En pré-générique, nous voyons en gros plan l’interview de trois jeunes hommes aux cheveux ras. Convaincus dans leurs propos, ils parlent de la rue « celle qui nous façonne, celle qui nous force à être durs». Ils expliquent les qualités requises pour être un « bon varon » et être respectés dans les quartiers. Alors que la caméra est braquée sur le visage de ces jeunes gens, le monde extérieur nous apparaît d’emblée comme un univers hostile. Le quartier constitue un espace dangereux pour celui qui ne suivrait pas les codes du « varon ».
Un Varon se rapproche d’une étude sociologique autour de la fabrication de la masculinité et le réalisateur livre une radiographie saisissante des obsessions de la société colombienne. Être un bon « varon », autrement dit un « mâle dominant », constitue un impératif social, les hommes en dépendent s’ils ne veulent pas être exclus du marché sexuel et économique. Pour être un bon « varon » il faut réussir un certain nombre d’épreuves, avoir une virilité imposante, marquer son territoire, exercer la violence...Carlos, un adolescent cabossé par la vie, dont la mère est en prison et la sœur se prostitue, veut devenir un « varon » exemplaire. Se devant d’inspirer crainte et respect, le jeune homme soigne son apparence capillaire en se taillant une coupe de cheveux censée faire de lui un « varon » en puissance. Mais vis-à-vis des autres, Carlos reste perçu comme l’antithèse du « varon ». Ni musclé ni macho, n’aimant pas les armes et les affrontements, il a des difficultés pour s’intégrer au modèle du « mâle dominant ». Devenu dealer, à la solde d’un des caïds du quartier, Carlos doit prouver qu’il est « un homme, un vrai » !

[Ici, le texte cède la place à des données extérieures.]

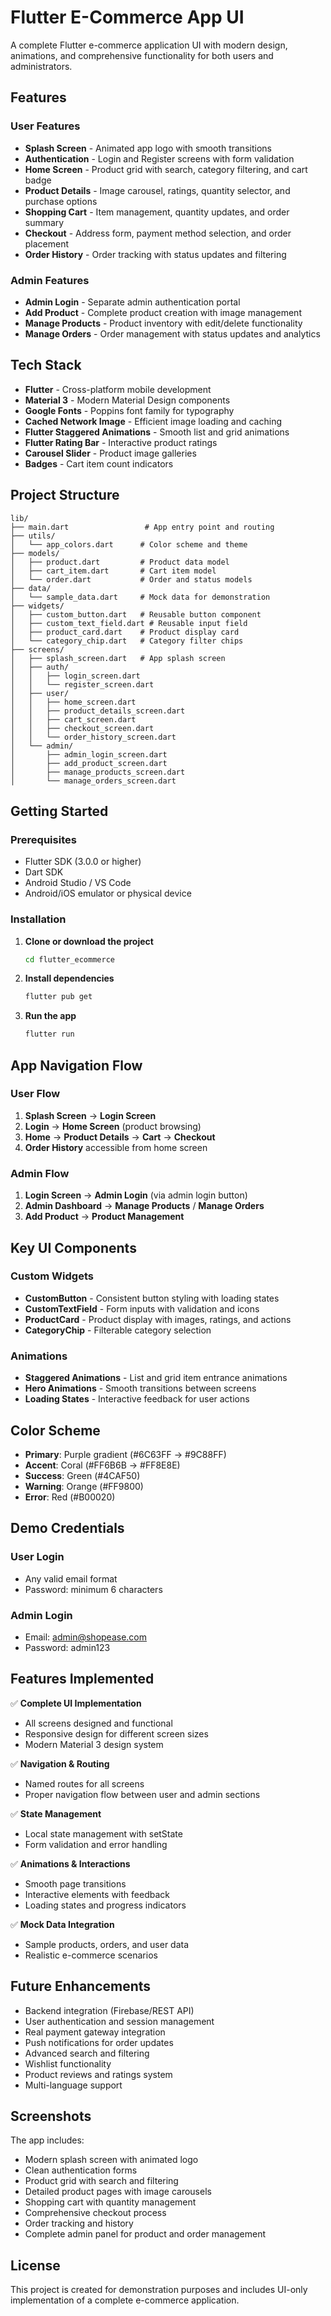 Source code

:# Flutter E-Commerce App UI

A complete Flutter e-commerce application UI with modern design, animations, and comprehensive functionality for both users and administrators.

## Features

### User Features
- **Splash Screen** - Animated app logo with smooth transitions
- **Authentication** - Login and Register screens with form validation
- **Home Screen** - Product grid with search, category filtering, and cart badge
- **Product Details** - Image carousel, ratings, quantity selector, and purchase options
- **Shopping Cart** - Item management, quantity updates, and order summary
- **Checkout** - Address form, payment method selection, and order placement
- **Order History** - Order tracking with status updates and filtering

### Admin Features
- **Admin Login** - Separate admin authentication portal
- **Add Product** - Complete product creation with image management
- **Manage Products** - Product inventory with edit/delete functionality
- **Manage Orders** - Order management with status updates and analytics

## Tech Stack

- **Flutter** - Cross-platform mobile development
- **Material 3** - Modern Material Design components
- **Google Fonts** - Poppins font family for typography
- **Cached Network Image** - Efficient image loading and caching
- **Flutter Staggered Animations** - Smooth list and grid animations
- **Flutter Rating Bar** - Interactive product ratings
- **Carousel Slider** - Product image galleries
- **Badges** - Cart item count indicators

## Project Structure

```
lib/
├── main.dart                 # App entry point and routing
├── utils/
│   └── app_colors.dart      # Color scheme and theme
├── models/
│   ├── product.dart         # Product data model
│   ├── cart_item.dart       # Cart item model
│   └── order.dart           # Order and status models
├── data/
│   └── sample_data.dart     # Mock data for demonstration
├── widgets/
│   ├── custom_button.dart   # Reusable button component
│   ├── custom_text_field.dart # Reusable input field
│   ├── product_card.dart    # Product display card
│   └── category_chip.dart   # Category filter chips
├── screens/
│   ├── splash_screen.dart   # App splash screen
│   ├── auth/
│   │   ├── login_screen.dart
│   │   └── register_screen.dart
│   ├── user/
│   │   ├── home_screen.dart
│   │   ├── product_details_screen.dart
│   │   ├── cart_screen.dart
│   │   ├── checkout_screen.dart
│   │   └── order_history_screen.dart
│   └── admin/
│       ├── admin_login_screen.dart
│       ├── add_product_screen.dart
│       ├── manage_products_screen.dart
│       └── manage_orders_screen.dart
```

## Getting Started

### Prerequisites
- Flutter SDK (3.0.0 or higher)
- Dart SDK
- Android Studio / VS Code
- Android/iOS emulator or physical device

### Installation

1. **Clone or download the project**
   ```bash
   cd flutter_ecommerce
   ```

2. **Install dependencies**
   ```bash
   flutter pub get
   ```

3. **Run the app**
   ```bash
   flutter run
   ```

## App Navigation Flow

### User Flow
1. **Splash Screen** → **Login Screen**
2. **Login** → **Home Screen** (product browsing)
3. **Home** → **Product Details** → **Cart** → **Checkout**
4. **Order History** accessible from home screen

### Admin Flow
1. **Login Screen** → **Admin Login** (via admin login button)
2. **Admin Dashboard** → **Manage Products** / **Manage Orders**
3. **Add Product** → **Product Management**

## Key UI Components

### Custom Widgets
- **CustomButton** - Consistent button styling with loading states
- **CustomTextField** - Form inputs with validation and icons
- **ProductCard** - Product display with images, ratings, and actions
- **CategoryChip** - Filterable category selection

### Animations
- **Staggered Animations** - List and grid item entrance animations
- **Hero Animations** - Smooth transitions between screens
- **Loading States** - Interactive feedback for user actions

## Color Scheme

- **Primary**: Purple gradient (#6C63FF → #9C88FF)
- **Accent**: Coral (#FF6B6B → #FF8E8E)
- **Success**: Green (#4CAF50)
- **Warning**: Orange (#FF9800)
- **Error**: Red (#B00020)

## Demo Credentials

### User Login
- Any valid email format
- Password: minimum 6 characters

### Admin Login
- Email: admin@shopease.com
- Password: admin123

## Features Implemented

✅ **Complete UI Implementation**
- All screens designed and functional
- Responsive design for different screen sizes
- Modern Material 3 design system

✅ **Navigation & Routing**
- Named routes for all screens
- Proper navigation flow between user and admin sections

✅ **State Management**
- Local state management with setState
- Form validation and error handling

✅ **Animations & Interactions**
- Smooth page transitions
- Interactive elements with feedback
- Loading states and progress indicators

✅ **Mock Data Integration**
- Sample products, orders, and user data
- Realistic e-commerce scenarios

## Future Enhancements

- Backend integration (Firebase/REST API)
- User authentication and session management
- Real payment gateway integration
- Push notifications for order updates
- Advanced search and filtering
- Wishlist functionality
- Product reviews and ratings system
- Multi-language support

## Screenshots

The app includes:
- Modern splash screen with animated logo
- Clean authentication forms
- Product grid with search and filtering
- Detailed product pages with image carousels
- Shopping cart with quantity management
- Comprehensive checkout process
- Order tracking and history
- Complete admin panel for product and order management

## License

This project is created for demonstration purposes and includes UI-only implementation of a complete e-commerce application.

Un Varon est aussi une critique forte de l’inaction des pouvoirs publics. La rue est devenue une véritable jungle où les cartels font la loi, où les plus pauvres sont ceux qui subissent le plus cette politique étatique.
Ce film évoque aussi l’errance de Carlos, errance physique et intérieure. Les cinéastes aiment les déambulations existentielles de leurs personnages. Pensons à l’errance de Jeanne Moreau dans La Notte de Michelangelo Antonioni, à celle de Marcello Mastroianni dans La Dolce vita de Federico Fellini et récemment celle de Pierfrancesco Favino dans Nostalgia de Mario Martone. Un Varon s’inscrit dans cette tradition, où un personnage exprime ses mouvements intérieurs par ses déplacements dans l’espace. Carlos déambule dans Bogota, observe les rapports de force dans les rues. Il se cherche pour adopter les codes d’une masculinité agressive, ou à l’opposé, embrasser sa nature profonde. En effet deux obligations sont présentes tout au long du film pour lui : accepter et s’accepter. Il doit accepter d’être éloigné de sa mère et de sa sœur, accepter la rudesse des rues de son quartier, accepter un cadre de vie non conforme à ses idéaux et s’accepter comme différent des autres garçons et hommes du quartier.
Long métrage sur le difficile passage à l’âge adulte de la jeunesse colombienne, tout en reprenant les traditionnels schémas de films s’intéressant aux gangs, à leur violence, leur machisme, leur sexualité, Un Varon nous montre un jeune homme qui n’a pas de certitudes concernant sa virilité et qui n’a du macho « pur et dur » que le désir d’en être un pour, croit-il, être considéré comme un homme véritable. Ce film touchant nous offre un éclairage intéressant sur le cinéma colombien.